Dans l’assiette, un cresson vert et croquant assaisonné d’une vinaigrette au bon goût de poivre et de moutarde est servi avec un œuf cuit à basse température et une petite tartine de pain grillé nappée de Saint-Jacques. « C’est un fromage au lait de vache, crémeux et doux, des environs de Rambouillet. Le cresson et l’œuf viennent aussi d’Île-de-France », précise-t-elle. Autour de nous, la salle est pleine. Beaucoup d’hommes en costume-cravate, bien sûr, la clientèle du midi typique du quartier de la Bourse, mais aussi quelques couples à la tenue plus décontractée venus passer un bon moment. La cuisine de ce bistrot, c’est visible, est inspirée par un grand cuisinier. À des prix qui restent raisonnables pour le quartier : 24 euros pour l’entrée et le plat ou le plat et le dessert, et 32 pour les trois plats avec le café.
Le lieu noir qui arrive confirme notre impression. Surmonté d’un crumble à l’estragon, il est servi dans un fumet parfumé d’une pointe d’ail, de fenouil et d’oseille accompagné de brocolis et de courgettes. « Tous les légumes sont de la région. Dans le dessert, la “touche” parisienne est donnée par la gelée de coquelicots de Nemours qui entoure le biscuit et se mélange à la crème pâtissière parfumée au citron », poursuit la jeune femme.
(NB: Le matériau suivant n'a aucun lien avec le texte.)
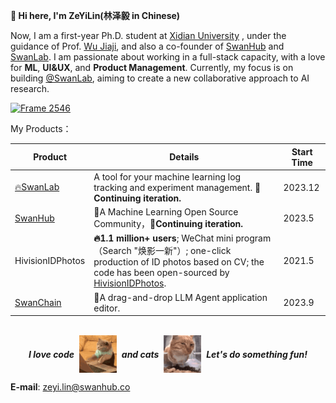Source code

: **👋 Hi here, I'm ZeYiLin(林泽毅 in Chinese)**

Now, I am a first-year Ph.D. student at [Xidian University](https://www.xidian.edu.cn/) , under the guidance of Prof. [Wu Jiaji](https://web.xidian.edu.cn/wujj/), and also a co-founder of [SwanHub](https://swanhub.co) and [SwanLab](https://github.com/SwanHubX/SwanLab). I am passionate about working in a full-stack capacity, with a love for **ML**, **UI&UX**, and **Product Management**. Currently, my focus is on building [@SwanLab](https://github.com/SwanHubX/SwanLab), aiming to create a new collaborative approach to AI research.

<a href="https://github.com/SwanHubX/SwanLab"><img width="1612" alt="Frame 2546" src="https://github.com/xiaolin199912/xiaolin199912/assets/58305964/2f5c628e-2bd2-4e20-a747-eb2788ff2c59"></a>

My Products：

| Product | Details       | Start Time|
| ------  | ------- | ---------------- |
| [🔥SwanLab](https://github.com/SwanHubX/SwanLab)   | A tool for your machine learning log tracking and experiment management. **🚀Continuing iteration.** | 2023.12 |
| [SwanHub](https://swanhub.co)     | 🤖A Machine Learning Open Source Community，**🚀Continuing iteration.**    | 2023.5 |
| HivisionIDPhotos   | **🔥1.1 million+ users**; WeChat mini program（Search "焕影一新"）; one-click production of ID photos based on CV; the code has been open-sourced by [HivisionIDPhotos](https://github.com/xiaolin199912/HivisionIDPhotos).   | 2021.5 |
| [SwanChain](https://swanchain.co)   | 🔧A drag-and-drop LLM Agent application editor. | 2023.9 |
<br>


<i style="display: flex; justify-content: center; align-items: center;">
  <b>I love code</b>&nbsp;&nbsp;<img src="cat-typing.gif" alt="Cat Typing" width="60" height="60">&nbsp;&nbsp;<b>and cats</b>&nbsp;&nbsp;<img src="fresh-bro.gif" alt="Fresh Bro" width="60" height="60">&nbsp;&nbsp;<b>Let's do something fun!</b>
</i>


**E-mail**: zeyi.lin@swanhub.co
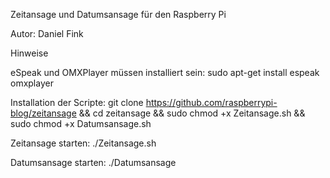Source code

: Zeitansage und Datumsansage für den Raspberry Pi

Autor: Daniel Fink


Hinweise

eSpeak und OMXPlayer müssen installiert sein:
sudo apt-get install espeak omxplayer

Installation der Scripte:
git clone https://github.com/raspberrypi-blog/zeitansage && cd zeitansage && sudo chmod +x Zeitansage.sh && sudo chmod +x Datumsansage.sh

Zeitansage starten:
./Zeitansage.sh

Datumsansage starten:
./Datumsansage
Le duo de pamplemousse se révèle, comme nous l’espérions, un délice.
Cent-cinquante produits qui ont fait l’histoire de la gastronomie parisienne
La carte propose un semainier des producteurs d’Île-de-France. Au programme : lundi, agneau Champvallon de chez Morisseau (un éleveur d’Aufferville, en Seine-et-Marne) ; mardi, pot-au-feu à l’os à moelle, pain grillé, légumes d’Île-de-France ; mercredi, poitrine de veau, petits légumes « Berrurier’s collection » [1] ; jeudi, persillé de bœuf, lentilles vertes de la Brie aux graines de moutarde et vendredi, truite à l’oseille comme chez Troisgros (la truite vient de Méréville). « Cette cuisine fondée sur des produits régionaux incite encore davantage à suivre les saisons », nous indique le chef de cuisine, Élie Fischmann, qui circule entre les tables en saluant ses clients.

Nous repartons bien décidés à revenir pour le fameux agneau, qui nous tente particulièrement en cette période de Pâques, surtout s’il est servi avec les haricots blancs de Pompadour. Biens décidés aussi à rencontrer Yannick Alléno pour l’interroger sur les raisons qui l’ont conduit à ressortir le terroir parisien de l’oubli.
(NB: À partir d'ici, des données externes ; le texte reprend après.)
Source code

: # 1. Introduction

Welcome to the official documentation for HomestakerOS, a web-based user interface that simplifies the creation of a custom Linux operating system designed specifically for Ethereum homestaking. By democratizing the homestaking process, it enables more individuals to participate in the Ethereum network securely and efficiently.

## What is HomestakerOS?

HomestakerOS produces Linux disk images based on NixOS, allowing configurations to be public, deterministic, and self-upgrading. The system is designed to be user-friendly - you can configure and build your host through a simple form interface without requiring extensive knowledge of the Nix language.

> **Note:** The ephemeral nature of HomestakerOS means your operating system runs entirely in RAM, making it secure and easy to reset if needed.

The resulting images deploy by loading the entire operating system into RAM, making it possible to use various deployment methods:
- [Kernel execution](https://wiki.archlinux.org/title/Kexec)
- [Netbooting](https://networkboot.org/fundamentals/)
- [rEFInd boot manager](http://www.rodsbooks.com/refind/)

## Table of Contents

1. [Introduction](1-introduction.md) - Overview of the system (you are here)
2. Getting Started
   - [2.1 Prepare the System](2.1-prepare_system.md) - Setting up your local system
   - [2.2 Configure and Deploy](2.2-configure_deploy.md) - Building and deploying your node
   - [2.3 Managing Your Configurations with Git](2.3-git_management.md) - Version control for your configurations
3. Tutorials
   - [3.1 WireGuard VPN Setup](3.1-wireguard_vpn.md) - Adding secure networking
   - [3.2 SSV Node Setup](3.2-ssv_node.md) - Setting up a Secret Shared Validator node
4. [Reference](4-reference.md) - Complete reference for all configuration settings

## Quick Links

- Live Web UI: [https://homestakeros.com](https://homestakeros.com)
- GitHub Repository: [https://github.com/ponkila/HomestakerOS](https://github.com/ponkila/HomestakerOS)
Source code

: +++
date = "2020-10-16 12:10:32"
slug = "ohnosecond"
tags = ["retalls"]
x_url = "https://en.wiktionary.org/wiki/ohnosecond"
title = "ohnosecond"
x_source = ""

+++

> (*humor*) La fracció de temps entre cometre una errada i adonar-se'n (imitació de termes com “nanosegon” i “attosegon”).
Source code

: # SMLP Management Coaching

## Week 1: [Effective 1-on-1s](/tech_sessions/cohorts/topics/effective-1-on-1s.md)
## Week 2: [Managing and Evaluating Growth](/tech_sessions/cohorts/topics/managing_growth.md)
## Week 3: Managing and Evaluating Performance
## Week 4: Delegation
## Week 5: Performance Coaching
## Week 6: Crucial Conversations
Il nous reçoit quelques jours plus tard au Pavillon Ledoyen, dont il a repris les cuisines en 2014. Il est 15 h 30, le « coup de feu » est passé.
« En 2003, quand je suis arrivé au Meurice, Ducasse avait “planté” une cuisine monégasque et Bocuse représentait Lyon et son terroir », rappelle-t-il. Né à Puteaux, où ses parents tenaient un bistrot, Yannick Alléno ne considérait pas alors comme un avantage le fait d’être parisien face à ses confrères de province. « J’ai pensé qu’il fallait redonner un sens et une direction à la cuisine parisienne en faisant redécouvrir des produits endémiques, c’est à dire originaires d’Île-de-France. »
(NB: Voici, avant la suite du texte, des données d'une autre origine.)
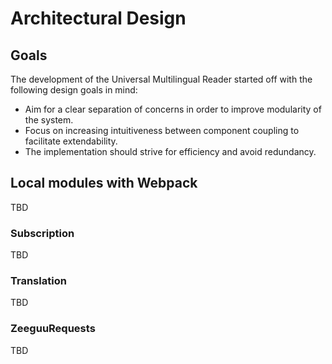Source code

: # Architectural Design
## Goals
The development of the Universal Multilingual Reader started off with the following design goals in mind:

- Aim for a clear separation of concerns in order to improve modularity of the system.
- Focus on increasing intuitiveness between component coupling to facilitate extendability.
- The implementation should strive for efficiency and avoid redundancy.

## Local modules with Webpack
TBD

### Subscription
TBD

### Translation
TBD

### ZeeguuRequests
TBD
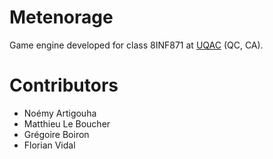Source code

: # Metenorage
Game engine developed for class 8INF871 at [UQAC](https://uqac.ca) (QC, CA).

# Contributors

- Noémy Artigouha
- Matthieu Le Boucher
- Grégoire Boiron
- Florian Vidal
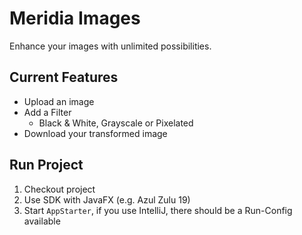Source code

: # Meridia Images
Enhance your images with unlimited possibilities.

## Current Features
- Upload an image
- Add a Filter
  - Black & White, Grayscale or Pixelated
- Download your transformed image

## Run Project
1. Checkout project
2. Use SDK with JavaFX (e.g. Azul Zulu 19)
3. Start `AppStarter`, if you use IntelliJ, there should be a Run-Config available
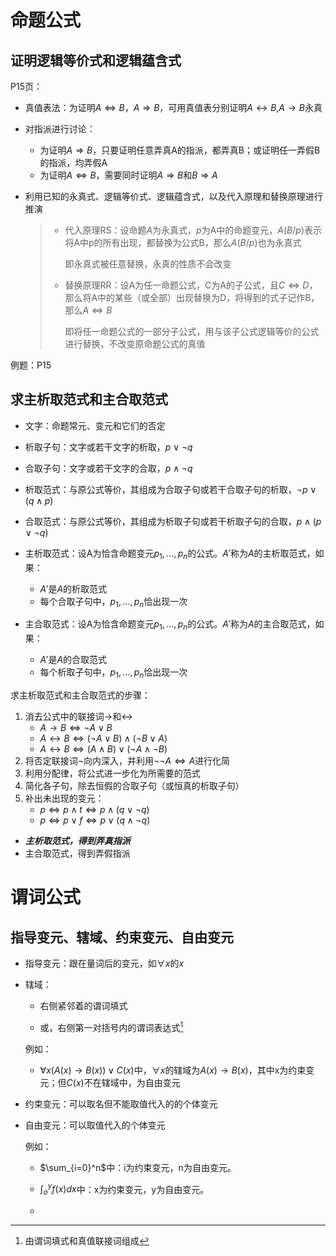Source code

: # 命题公式

## 证明逻辑等价式和逻辑蕴含式

P15页：

- 真值表法：为证明$A\Leftrightarrow B$，$A\Rightarrow B$，可用真值表分别证明$A\leftrightarrow B$,$A\rightarrow B$永真

- 对指派进行讨论：

  - 为证明$A\Rightarrow B$，只要证明任意弄真A的指派，都弄真B；或证明任一弄假B的指派，均弄假A
  - 为证明$A\Leftrightarrow B$，需要同时证明$A\Rightarrow B$和$B\Rightarrow A$

- 利用已知的永真式、逻辑等价式、逻辑蕴含式，以及代入原理和替换原理进行推演

  > - 代入原理RS：设命题$A$为永真式，$p$为A中的命题变元，$A(B/p)$表示将A中p的所有出现，都替换为公式B，那么$A(B/p)$也为永真式
  >
  >   即永真式被任意替换，永真的性质不会改变
  >
  > - 替换原理RR：设A为任一命题公式，C为A的子公式，且$C\Leftrightarrow D$，那么将A中的某些（或全部）出现替换为D，将得到的式子记作B，那么$A\Leftrightarrow B$
  >
  >   即将任一命题公式的一部分子公式，用与该子公式逻辑等价的公式进行替换，不改变原命题公式的真值



例题：P15



## 求主析取范式和主合取范式

- 文字：命题常元、变元和它们的否定
- 析取子句：文字或若干文字的析取，$p\vee \neg q$
- 合取子句：文字或若干文字的合取，$p\wedge \neg q$
- 析取范式：与原公式等价，其组成为合取子句或若干合取子句的析取，$\neg p\vee(q\wedge p)$

- 合取范式：与原公式等价，其组成为析取子句或若干析取子句的合取，$p\wedge(p\vee \neg q)$



- 主析取范式：设A为恰含命题变元$p_1,\dots,p_n$的公式。$A'$称为$A$的主析取范式，如果：
  - $A'$是$A$的析取范式
  - 每个合取子句中，$p_1,\dots,p_n$恰出现一次
- 主合取范式：设A为恰含命题变元$p_1,\dots,p_n$的公式。$A'$称为$A$的主合取范式，如果：
  - $A'$是$A$的合取范式
  - 每个析取子句中，$p_1,\dots,p_n$恰出现一次



求主析取范式和主合取范式的步骤：

1. 消去公式中的联接词$\rightarrow$和$\leftrightarrow$
   - $A\rightarrow B\Leftrightarrow \neg A\vee B$
   - $A\leftrightarrow B\Leftrightarrow (\neg A\vee B)\wedge(\neg B\vee A)$
   - $A\leftrightarrow B\Leftrightarrow (A\wedge B)\vee(\neg A\wedge \neg B)$
2. 将否定联接词$\neg$向内深入，并利用$\neg\neg A\Leftrightarrow A$进行化简
3. 利用分配律，将公式进一步化为所需要的范式
4. 简化各子句，除去恒假的合取子句（或恒真的析取子句）
5. 补出未出现的变元：
   - $p\Leftrightarrow p\wedge t\Leftrightarrow p\wedge(q\vee\neg q)$
   - $p\Leftrightarrow p\vee f\Leftrightarrow p \vee(q\wedge \neg q)$



- ***主析取范式，得到弄真指派***
- 主合取范式，得到弄假指派



# 谓词公式

## 指导变元、辖域、约束变元、自由变元

- 指导变元：跟在量词后的变元，如$\forall x$的$x$

- 辖域：

  - 右侧紧邻着的谓词填式

  - 或，右侧第一对括号内的谓词表达式[^1]

    [^1]:由谓词填式和真值联接词组成

  例如：

  - $\forall x(A(x)\rightarrow B(x))\vee C(x)$中，$\forall x$的辖域为$A(x)\rightarrow B(x)$，其中x为约束变元；但$C(x)$不在辖域中，为自由变元



- 约束变元：可以取名但不能取值代入的的个体变元

- 自由变元：可以取值代入的个体变元

  例如：

  - $\sum_{i=0}^n$中：i为约束变元，n为自由变元。
  - $\int_o^yf(x)dx$中：x为约束变元，y为自由变元。

  - 

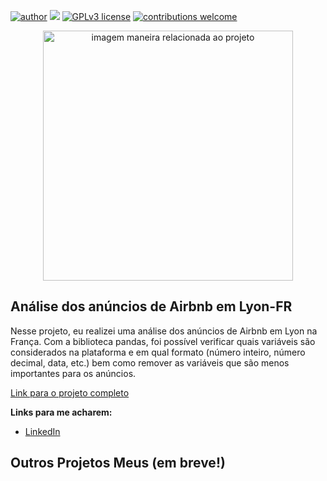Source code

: [![author](https://img.shields.io/badge/author-MatheusGS-red.svg)](https://www.linkedin.com/in/mgsaraiva/) [![](https://img.shields.io/badge/python-3.7+-blue.svg)](https://www.python.org/downloads/release/python-365/) [![GPLv3 license](https://img.shields.io/badge/License-GPLv3-blue.svg)](http://perso.crans.org/besson/LICENSE.html) [![contributions welcome](https://img.shields.io/badge/contributions-welcome-brightgreen.svg?style=flat)](https://github.com/matheusgsaraiva?tab=repositories)

<p align="center">
  <img src="https://img.freepik.com/free-photo/abstract-background-with-low-poly-design_1048-8478.jpg?w=900&t=st=1659433135~exp=1659433735~hmac=9199e1b68f6877282f961b5b52a4d3062224646f3839980f4a627e9a9ab2f956" alt="imagem maneira relacionada ao projeto"height=400px >
</p>

## Análise dos anúncios de Airbnb em Lyon-FR

Nesse projeto, eu realizei uma análise dos anúncios de Airbnb em Lyon na França. Com a biblioteca pandas, foi possível verificar quais variáveis são considerados na plataforma e em qual formato (número inteiro, número decimal, data, etc.) bem como remover as variáveis que são menos importantes para os anúncios.

[Link para o projeto completo](https://github.com/matheusgsaraiva/Airbnb_Lyon_proj/blob/main/10_2_Projeto_1_Analisando_os_Dados_do_Airbnb.ipynb)

**Links para me acharem:**
* [LinkedIn](https://www.linkedin.com/in/mgsaraiva/)


## Outros Projetos Meus (em breve!)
Alexandre Drouard et Samuel Nahon, deux passionnés de gastronomie, qui ont créé Terroirs d’avenir pour approvisionner en produits frais les tables parisiennes, l’aident à recenser quelque cent-cinquante produits qui ont fait l’histoire de la gastronomie parisienne. Les trois hommes partent à leur recherche. « Là, je me suis franchement alarmé ! Il ne restait plus que 34 ou 35 produits endémiques, les haricots blancs de Pompadour, l’asperge d’Argenteuil ou la cerise de Montmorency. Mais la figue blanche de Paris et de nombreux autres fruits et légumes avaient disparu. » Quant au chou de Pontoise, au cresson de Méréville ou à l’asperge d’Argenteuil, que la famille Berrurier était la dernière à cultiver à Neuville-sur-Oise, ils s’apprêtaient à connaître le même sort pour des raisons économiques.
« Je me suis dit, c’est bon, l’asperge est sauvée ! »
Cette perspective est insupportable au chef cuisinier. « La disparition de l’asperge d’Argenteuil aurait été une catastrophe ! Il faut que les gens sachent que l’agriculture industrielle fabrique des asperges à partir de greffons modifiés et qu’il faut cinq ans pour produire une espèce d’asperge endémique, en accouplant des graines mâles et femelles. Alors, je suis allé voir les Berrurier et leur ai garanti que j’achèterai toute leur production. » Un soir, il va dîner au Georges V et voit l’asperge d’Argenteuil à la carte. « Je me suis dit, c’est bon, l’asperge est sauvée ! »
L’asperge d’Argenteuil et le chou de Pompadour symbolisent à ses yeux le retour des légumes d’Île-de-France sur les tables parisiennes. « Ce chou est, avec l’épinard monstrueux de Viroflay et le poireau de Saint-Victor, l’un des derniers légumes que nous avons redécouverts. Nous le cuisinons avec des racines de fougère et c’est divin. Nous avons aussi réintroduit la carotte ronde de Paris, la coulemelle de Courances et la poire de terre, remise en culture par Laurent Berrurier dans le Val d’Oise. Cuite ouverte en deux au four en papillote, avec un peu de réglisse, cette poire est magnifique ! »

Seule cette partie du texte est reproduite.